The ideal investigation would consist of a multicenter, prospective, observational study that could accurately measure patient and provider factors at baseline and then document revision rates over the course of several years if not decades. This might be similar in approach to the observational arm of the Spine Patient Outcomes Research Trial (SPORT)  or the Maine Lumbar Spine Study . Of course, given current estimates of the revision rate at 2-years following surgery (2% to 3.3%), a study such as this would have to enroll tens of thousands of patients from surgeons and hospitals across the nation to reach the numbers necessary to detect meaningful differences in important clinical and provider characteristics.
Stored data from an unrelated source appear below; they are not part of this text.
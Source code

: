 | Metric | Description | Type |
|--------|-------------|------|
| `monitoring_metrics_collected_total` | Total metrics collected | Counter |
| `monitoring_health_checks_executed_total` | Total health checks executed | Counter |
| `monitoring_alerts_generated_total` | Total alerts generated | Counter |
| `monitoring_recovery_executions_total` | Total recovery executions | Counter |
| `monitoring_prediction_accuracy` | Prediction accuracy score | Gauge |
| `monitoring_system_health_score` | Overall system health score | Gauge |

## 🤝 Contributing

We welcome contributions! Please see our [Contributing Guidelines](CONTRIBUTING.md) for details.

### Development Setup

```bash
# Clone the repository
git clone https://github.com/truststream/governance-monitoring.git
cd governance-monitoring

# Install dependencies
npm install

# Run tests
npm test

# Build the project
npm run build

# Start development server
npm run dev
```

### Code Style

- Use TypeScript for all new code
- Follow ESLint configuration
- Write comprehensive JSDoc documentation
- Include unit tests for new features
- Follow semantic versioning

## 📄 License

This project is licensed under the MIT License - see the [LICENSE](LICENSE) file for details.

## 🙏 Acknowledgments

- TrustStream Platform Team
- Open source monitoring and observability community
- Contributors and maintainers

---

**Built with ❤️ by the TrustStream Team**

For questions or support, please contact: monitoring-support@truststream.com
Short of this, it is possible that some of the more recent registry initiatives may provide actionable information, predicated on the integrity and clinical granularity of data on patient characteristics, surgeon experience and hospital volume. Were such a study to be performed, however, careful hierarchical analysis that accounted for variation at the patient, surgeon and hospital level, would be necessary to engender best estimates on the relative influence that each of these facets exert on the risk of revision surgery following knee arthroplasty.